Print the whole listing exactly.

## MATERIAL SUPPLIED
====
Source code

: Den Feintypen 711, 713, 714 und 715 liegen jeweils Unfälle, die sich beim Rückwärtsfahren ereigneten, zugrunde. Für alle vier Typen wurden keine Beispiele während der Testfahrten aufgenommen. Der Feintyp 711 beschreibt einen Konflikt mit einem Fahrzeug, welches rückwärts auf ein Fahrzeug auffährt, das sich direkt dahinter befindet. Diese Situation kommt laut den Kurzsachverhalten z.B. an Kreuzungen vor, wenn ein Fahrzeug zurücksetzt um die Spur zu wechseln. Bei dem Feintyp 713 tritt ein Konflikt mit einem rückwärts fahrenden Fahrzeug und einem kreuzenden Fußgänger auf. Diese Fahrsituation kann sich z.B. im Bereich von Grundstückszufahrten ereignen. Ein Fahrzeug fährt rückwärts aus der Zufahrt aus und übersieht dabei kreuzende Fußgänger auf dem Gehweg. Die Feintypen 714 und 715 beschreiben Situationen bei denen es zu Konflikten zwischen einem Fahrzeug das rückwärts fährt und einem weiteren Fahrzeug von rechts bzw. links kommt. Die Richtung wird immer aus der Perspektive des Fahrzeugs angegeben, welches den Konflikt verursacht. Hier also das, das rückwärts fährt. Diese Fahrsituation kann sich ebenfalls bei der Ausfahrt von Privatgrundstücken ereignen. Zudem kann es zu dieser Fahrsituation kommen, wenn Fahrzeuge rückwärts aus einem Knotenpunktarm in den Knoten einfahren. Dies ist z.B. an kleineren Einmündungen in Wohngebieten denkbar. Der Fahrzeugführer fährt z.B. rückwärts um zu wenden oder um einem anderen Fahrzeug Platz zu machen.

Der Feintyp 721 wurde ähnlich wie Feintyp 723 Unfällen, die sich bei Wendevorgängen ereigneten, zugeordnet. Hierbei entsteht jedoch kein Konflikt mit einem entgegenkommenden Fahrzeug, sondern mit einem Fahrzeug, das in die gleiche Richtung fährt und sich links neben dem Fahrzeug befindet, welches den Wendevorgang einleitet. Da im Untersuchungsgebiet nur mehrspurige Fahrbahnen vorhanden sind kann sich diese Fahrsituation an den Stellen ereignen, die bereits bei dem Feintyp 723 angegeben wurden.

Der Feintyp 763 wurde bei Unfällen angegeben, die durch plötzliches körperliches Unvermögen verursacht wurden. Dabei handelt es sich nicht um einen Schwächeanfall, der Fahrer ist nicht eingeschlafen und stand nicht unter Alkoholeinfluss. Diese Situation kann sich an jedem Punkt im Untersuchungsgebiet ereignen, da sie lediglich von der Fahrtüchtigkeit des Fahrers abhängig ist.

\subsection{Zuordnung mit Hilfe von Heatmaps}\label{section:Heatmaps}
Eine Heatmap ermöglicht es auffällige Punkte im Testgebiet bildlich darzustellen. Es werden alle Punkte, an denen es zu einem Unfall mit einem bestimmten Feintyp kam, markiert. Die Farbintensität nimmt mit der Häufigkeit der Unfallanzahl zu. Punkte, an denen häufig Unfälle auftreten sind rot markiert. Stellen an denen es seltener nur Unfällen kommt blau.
====
## RESULT OF THE TASK
Source code

: Den Feintypen 711, 713, 714 und 715 liegen jeweils Unfälle, die sich beim Rückwärtsfahren ereigneten, zugrunde. Für alle vier Typen wurden keine Beispiele während der Testfahrten aufgenommen. Der Feintyp 711 beschreibt einen Konflikt mit einem Fahrzeug, welches rückwärts auf ein Fahrzeug auffährt, das sich direkt dahinter befindet. Diese Situation kommt laut den Kurzsachverhalten z.B. an Kreuzungen vor, wenn ein Fahrzeug zurücksetzt um die Spur zu wechseln. Bei dem Feintyp 713 tritt ein Konflikt mit einem rückwärts fahrenden Fahrzeug und einem kreuzenden Fußgänger auf. Diese Fahrsituation kann sich z.B. im Bereich von Grundstückszufahrten ereignen. Ein Fahrzeug fährt rückwärts aus der Zufahrt aus und übersieht dabei kreuzende Fußgänger auf dem Gehweg. Die Feintypen 714 und 715 beschreiben Situationen bei denen es zu Konflikten zwischen einem Fahrzeug das rückwärts fährt und einem weiteren Fahrzeug von rechts bzw. links kommt. Die Richtung wird immer aus der Perspektive des Fahrzeugs angegeben, welches den Konflikt verursacht. Hier also das, das rückwärts fährt. Diese Fahrsituation kann sich ebenfalls bei der Ausfahrt von Privatgrundstücken ereignen. Zudem kann es zu dieser Fahrsituation kommen, wenn Fahrzeuge rückwärts aus einem Knotenpunktarm in den Knoten einfahren. Dies ist z.B. an kleineren Einmündungen in Wohngebieten denkbar. Der Fahrzeugführer fährt z.B. rückwärts um zu wenden oder um einem anderen Fahrzeug Platz zu machen.

Der Feintyp 721 wurde ähnlich wie Feintyp 723 Unfällen, die sich bei Wendevorgängen ereigneten, zugeordnet. Hierbei entsteht jedoch kein Konflikt mit einem entgegenkommenden Fahrzeug, sondern mit einem Fahrzeug, das in die gleiche Richtung fährt und sich links neben dem Fahrzeug befindet, welches den Wendevorgang einleitet. Da im Untersuchungsgebiet nur mehrspurige Fahrbahnen vorhanden sind kann sich diese Fahrsituation an den Stellen ereignen, die bereits bei dem Feintyp 723 angegeben wurden.

Der Feintyp 763 wurde bei Unfällen angegeben, die durch plötzliches körperliches Unvermögen verursacht wurden. Dabei handelt es sich nicht um einen Schwächeanfall, der Fahrer ist nicht eingeschlafen und stand nicht unter Alkoholeinfluss. Diese Situation kann sich an jedem Punkt im Untersuchungsgebiet ereignen, da sie lediglich von der Fahrtüchtigkeit des Fahrers abhängig ist.

\subsection{Zuordnung mit Hilfe von Heatmaps}\label{section:Heatmaps}
Eine Heatmap ermöglicht es auffällige Punkte im Testgebiet bildlich darzustellen. Es werden alle Punkte, an denen es zu einem Unfall mit einem bestimmten Feintyp kam, markiert. Die Farbintensität nimmt mit der Häufigkeit der Unfallanzahl zu. Punkte, an denen häufig Unfälle auftreten sind rot markiert. Stellen an denen es seltener nur Unfällen kommt blau.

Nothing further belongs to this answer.